## Directions
Only the lines from the one holding "Le système track" to the final line of the material below belong in the answer, transcribed exactly.

★ ★ ★ ★ ★ ★ ★

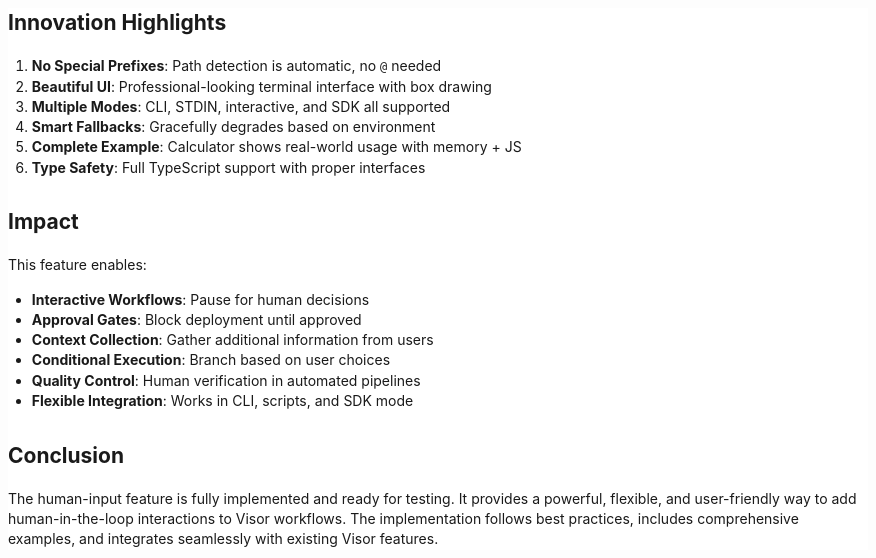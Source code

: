 ## Innovation Highlights

1. **No Special Prefixes**: Path detection is automatic, no `@` needed
2. **Beautiful UI**: Professional-looking terminal interface with box drawing
3. **Multiple Modes**: CLI, STDIN, interactive, and SDK all supported
4. **Smart Fallbacks**: Gracefully degrades based on environment
5. **Complete Example**: Calculator shows real-world usage with memory + JS
6. **Type Safety**: Full TypeScript support with proper interfaces

## Impact

This feature enables:
- **Interactive Workflows**: Pause for human decisions
- **Approval Gates**: Block deployment until approved
- **Context Collection**: Gather additional information from users
- **Conditional Execution**: Branch based on user choices
- **Quality Control**: Human verification in automated pipelines
- **Flexible Integration**: Works in CLI, scripts, and SDK mode

## Conclusion

The human-input feature is fully implemented and ready for testing. It provides a powerful, flexible, and user-friendly way to add human-in-the-loop interactions to Visor workflows. The implementation follows best practices, includes comprehensive examples, and integrates seamlessly with existing Visor features.

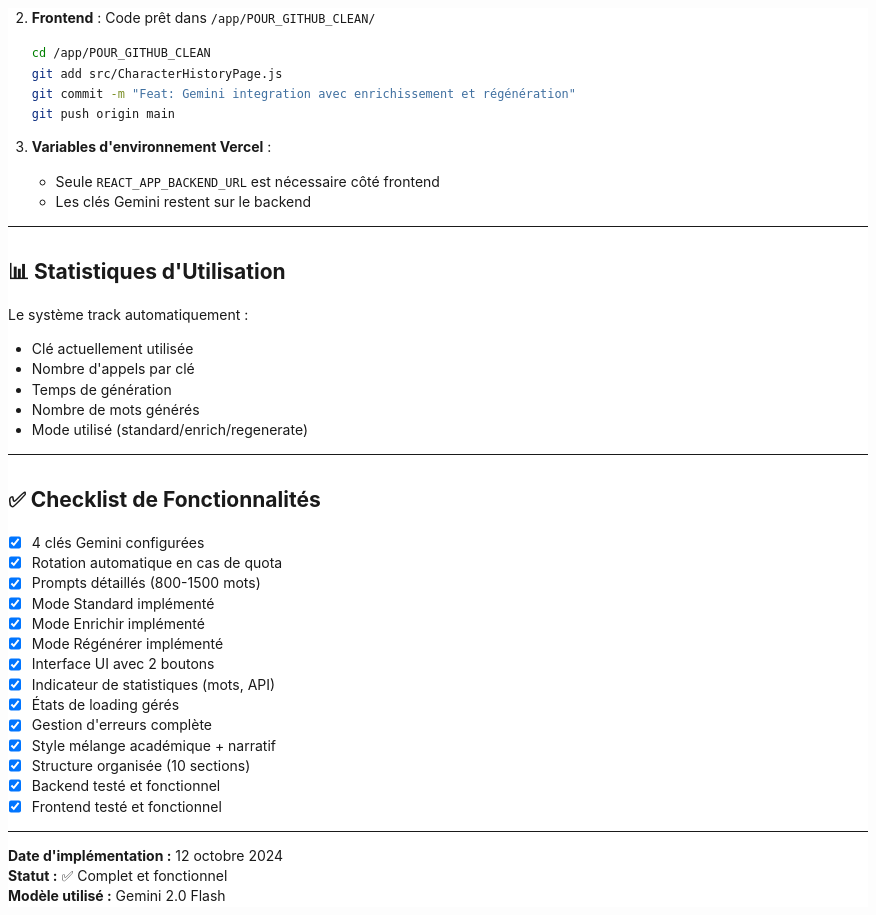 2. **Frontend** : Code prêt dans `/app/POUR_GITHUB_CLEAN/`
   ```bash
   cd /app/POUR_GITHUB_CLEAN
   git add src/CharacterHistoryPage.js
   git commit -m "Feat: Gemini integration avec enrichissement et régénération"
   git push origin main
   ```

3. **Variables d'environnement Vercel** :
   - Seule `REACT_APP_BACKEND_URL` est nécessaire côté frontend
   - Les clés Gemini restent sur le backend

---

## 📊 Statistiques d'Utilisation

Le système track automatiquement :
- Clé actuellement utilisée
- Nombre d'appels par clé
- Temps de génération
- Nombre de mots générés
- Mode utilisé (standard/enrich/regenerate)

---

## ✅ Checklist de Fonctionnalités

- [x] 4 clés Gemini configurées
- [x] Rotation automatique en cas de quota
- [x] Prompts détaillés (800-1500 mots)
- [x] Mode Standard implémenté
- [x] Mode Enrichir implémenté
- [x] Mode Régénérer implémenté
- [x] Interface UI avec 2 boutons
- [x] Indicateur de statistiques (mots, API)
- [x] États de loading gérés
- [x] Gestion d'erreurs complète
- [x] Style mélange académique + narratif
- [x] Structure organisée (10 sections)
- [x] Backend testé et fonctionnel
- [x] Frontend testé et fonctionnel

---

**Date d'implémentation :** 12 octobre 2024  
**Statut :** ✅ Complet et fonctionnel  
**Modèle utilisé :** Gemini 2.0 Flash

★ ★ ★ ★ ★ ★ ★

## Solution below
Le système track automatiquement :
- Clé actuellement utilisée
- Nombre d'appels par clé
- Temps de génération
- Nombre de mots générés
- Mode utilisé (standard/enrich/regenerate)

---

## ✅ Checklist de Fonctionnalités

- [x] 4 clés Gemini configurées
- [x] Rotation automatique en cas de quota
- [x] Prompts détaillés (800-1500 mots)
- [x] Mode Standard implémenté
- [x] Mode Enrichir implémenté
- [x] Mode Régénérer implémenté
- [x] Interface UI avec 2 boutons
- [x] Indicateur de statistiques (mots, API)
- [x] États de loading gérés
- [x] Gestion d'erreurs complète
- [x] Style mélange académique + narratif
- [x] Structure organisée (10 sections)
- [x] Backend testé et fonctionnel
- [x] Frontend testé et fonctionnel

---

**Date d'implémentation :** 12 octobre 2024  
**Statut :** ✅ Complet et fonctionnel  
**Modèle utilisé :** Gemini 2.0 Flash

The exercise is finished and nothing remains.